Pictures are to be left out; every line from the one that holds "29. 长沙市民起诉 LV" to the end of the data is to be retyped exactly.

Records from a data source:
++++++++
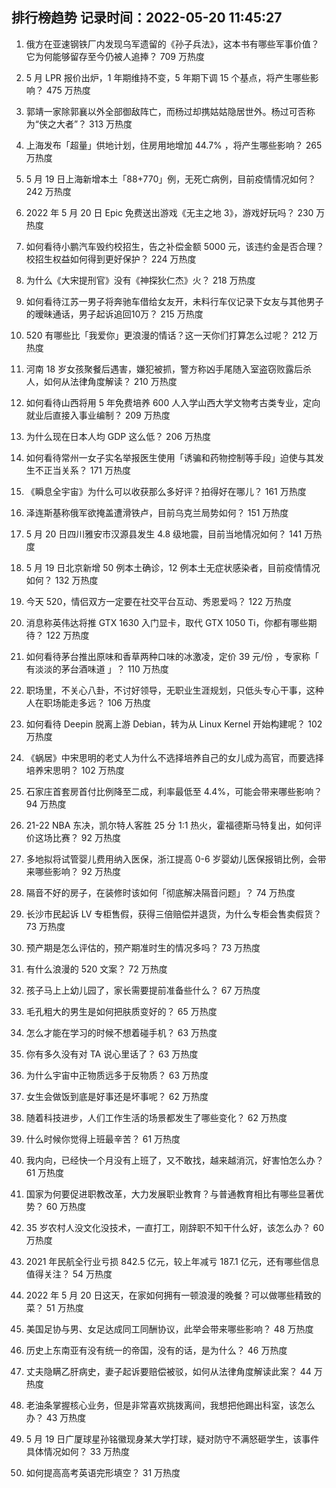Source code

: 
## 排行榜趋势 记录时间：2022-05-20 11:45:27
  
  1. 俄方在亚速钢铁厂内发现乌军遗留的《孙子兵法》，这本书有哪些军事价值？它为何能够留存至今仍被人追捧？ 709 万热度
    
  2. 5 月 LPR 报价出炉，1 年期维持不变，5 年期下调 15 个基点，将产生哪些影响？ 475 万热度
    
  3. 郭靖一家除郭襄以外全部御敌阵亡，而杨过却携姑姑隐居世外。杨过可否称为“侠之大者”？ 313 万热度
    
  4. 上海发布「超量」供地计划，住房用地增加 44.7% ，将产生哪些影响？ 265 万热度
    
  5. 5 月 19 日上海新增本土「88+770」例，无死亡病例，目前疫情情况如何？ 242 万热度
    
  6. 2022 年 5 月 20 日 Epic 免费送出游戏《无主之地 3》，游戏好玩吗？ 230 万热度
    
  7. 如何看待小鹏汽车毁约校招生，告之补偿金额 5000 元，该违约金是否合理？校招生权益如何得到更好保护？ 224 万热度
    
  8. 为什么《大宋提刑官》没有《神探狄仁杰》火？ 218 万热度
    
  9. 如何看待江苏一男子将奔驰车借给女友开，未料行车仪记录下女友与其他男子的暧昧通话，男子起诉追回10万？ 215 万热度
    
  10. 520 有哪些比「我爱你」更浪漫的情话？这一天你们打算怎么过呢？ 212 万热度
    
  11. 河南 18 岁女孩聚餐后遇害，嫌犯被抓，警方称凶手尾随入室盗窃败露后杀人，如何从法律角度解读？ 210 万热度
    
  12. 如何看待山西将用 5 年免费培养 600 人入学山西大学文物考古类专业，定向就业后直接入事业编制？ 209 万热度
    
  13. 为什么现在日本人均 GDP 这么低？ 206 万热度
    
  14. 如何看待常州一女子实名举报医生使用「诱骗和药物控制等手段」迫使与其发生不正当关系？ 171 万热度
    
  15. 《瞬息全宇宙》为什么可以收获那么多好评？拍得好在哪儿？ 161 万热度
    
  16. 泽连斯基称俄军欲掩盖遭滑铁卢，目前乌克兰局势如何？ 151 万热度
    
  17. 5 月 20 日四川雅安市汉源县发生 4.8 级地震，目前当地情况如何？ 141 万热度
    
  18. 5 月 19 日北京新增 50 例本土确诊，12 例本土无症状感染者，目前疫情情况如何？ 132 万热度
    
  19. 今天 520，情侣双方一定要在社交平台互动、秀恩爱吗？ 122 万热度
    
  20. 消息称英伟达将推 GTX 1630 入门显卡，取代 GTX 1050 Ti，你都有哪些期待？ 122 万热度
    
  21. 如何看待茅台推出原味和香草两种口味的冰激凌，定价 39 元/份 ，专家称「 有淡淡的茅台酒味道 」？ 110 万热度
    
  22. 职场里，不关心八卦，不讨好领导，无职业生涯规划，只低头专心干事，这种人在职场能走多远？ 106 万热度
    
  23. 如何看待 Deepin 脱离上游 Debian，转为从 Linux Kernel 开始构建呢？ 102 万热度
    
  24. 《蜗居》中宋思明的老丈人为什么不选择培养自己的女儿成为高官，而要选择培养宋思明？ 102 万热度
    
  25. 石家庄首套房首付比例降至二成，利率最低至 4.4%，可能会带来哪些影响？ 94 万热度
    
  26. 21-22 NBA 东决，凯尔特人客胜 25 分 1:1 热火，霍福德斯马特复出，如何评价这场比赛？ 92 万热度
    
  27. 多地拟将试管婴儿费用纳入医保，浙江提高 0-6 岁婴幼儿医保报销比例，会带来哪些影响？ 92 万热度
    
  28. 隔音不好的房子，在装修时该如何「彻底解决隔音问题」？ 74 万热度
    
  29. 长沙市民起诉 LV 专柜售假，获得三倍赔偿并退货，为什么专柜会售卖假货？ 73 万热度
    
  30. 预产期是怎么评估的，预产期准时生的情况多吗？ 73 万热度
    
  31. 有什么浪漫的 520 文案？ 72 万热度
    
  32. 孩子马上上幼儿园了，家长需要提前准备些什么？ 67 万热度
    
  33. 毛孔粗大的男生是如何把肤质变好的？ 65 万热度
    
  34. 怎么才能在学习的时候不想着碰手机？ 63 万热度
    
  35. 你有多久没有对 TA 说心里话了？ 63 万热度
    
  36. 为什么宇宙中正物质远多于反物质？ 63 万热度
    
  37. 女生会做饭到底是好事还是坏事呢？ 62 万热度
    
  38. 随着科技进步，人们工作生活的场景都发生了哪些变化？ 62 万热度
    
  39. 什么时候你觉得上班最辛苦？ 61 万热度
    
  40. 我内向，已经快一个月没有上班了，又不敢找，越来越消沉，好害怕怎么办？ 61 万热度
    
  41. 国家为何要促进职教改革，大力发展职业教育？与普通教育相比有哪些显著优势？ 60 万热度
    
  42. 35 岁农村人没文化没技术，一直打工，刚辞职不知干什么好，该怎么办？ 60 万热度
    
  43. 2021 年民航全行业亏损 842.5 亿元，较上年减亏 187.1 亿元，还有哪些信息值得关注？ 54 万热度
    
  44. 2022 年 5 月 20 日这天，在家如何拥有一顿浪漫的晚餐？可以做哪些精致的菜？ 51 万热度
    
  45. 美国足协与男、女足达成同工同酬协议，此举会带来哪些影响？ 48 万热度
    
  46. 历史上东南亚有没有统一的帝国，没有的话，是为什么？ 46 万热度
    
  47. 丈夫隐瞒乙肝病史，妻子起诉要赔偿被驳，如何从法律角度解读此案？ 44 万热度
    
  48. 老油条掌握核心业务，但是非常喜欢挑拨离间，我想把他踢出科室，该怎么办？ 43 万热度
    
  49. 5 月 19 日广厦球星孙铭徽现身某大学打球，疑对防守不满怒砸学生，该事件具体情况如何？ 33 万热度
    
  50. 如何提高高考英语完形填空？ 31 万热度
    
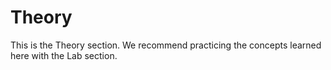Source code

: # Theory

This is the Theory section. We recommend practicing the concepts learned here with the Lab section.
++++++++
▶ [SOLUTION]
  29. 长沙市民起诉 LV 专柜售假，获得三倍赔偿并退货，为什么专柜会售卖假货？ 73 万热度
    
  30. 预产期是怎么评估的，预产期准时生的情况多吗？ 73 万热度
    
  31. 有什么浪漫的 520 文案？ 72 万热度
    
  32. 孩子马上上幼儿园了，家长需要提前准备些什么？ 67 万热度
    
  33. 毛孔粗大的男生是如何把肤质变好的？ 65 万热度
    
  34. 怎么才能在学习的时候不想着碰手机？ 63 万热度
    
  35. 你有多久没有对 TA 说心里话了？ 63 万热度
    
  36. 为什么宇宙中正物质远多于反物质？ 63 万热度
    
  37. 女生会做饭到底是好事还是坏事呢？ 62 万热度
    
  38. 随着科技进步，人们工作生活的场景都发生了哪些变化？ 62 万热度
    
  39. 什么时候你觉得上班最辛苦？ 61 万热度
    
  40. 我内向，已经快一个月没有上班了，又不敢找，越来越消沉，好害怕怎么办？ 61 万热度
    
  41. 国家为何要促进职教改革，大力发展职业教育？与普通教育相比有哪些显著优势？ 60 万热度
    
  42. 35 岁农村人没文化没技术，一直打工，刚辞职不知干什么好，该怎么办？ 60 万热度
    
  43. 2021 年民航全行业亏损 842.5 亿元，较上年减亏 187.1 亿元，还有哪些信息值得关注？ 54 万热度
    
  44. 2022 年 5 月 20 日这天，在家如何拥有一顿浪漫的晚餐？可以做哪些精致的菜？ 51 万热度
    
  45. 美国足协与男、女足达成同工同酬协议，此举会带来哪些影响？ 48 万热度
    
  46. 历史上东南亚有没有统一的帝国，没有的话，是为什么？ 46 万热度
    
  47. 丈夫隐瞒乙肝病史，妻子起诉要赔偿被驳，如何从法律角度解读此案？ 44 万热度
    
  48. 老油条掌握核心业务，但是非常喜欢挑拨离间，我想把他踢出科室，该怎么办？ 43 万热度
    
  49. 5 月 19 日广厦球星孙铭徽现身某大学打球，疑对防守不满怒砸学生，该事件具体情况如何？ 33 万热度
    
  50. 如何提高高考英语完形填空？ 31 万热度
    
Source code

: # Theory

This is the Theory section. We recommend practicing the concepts learned here with the Lab section.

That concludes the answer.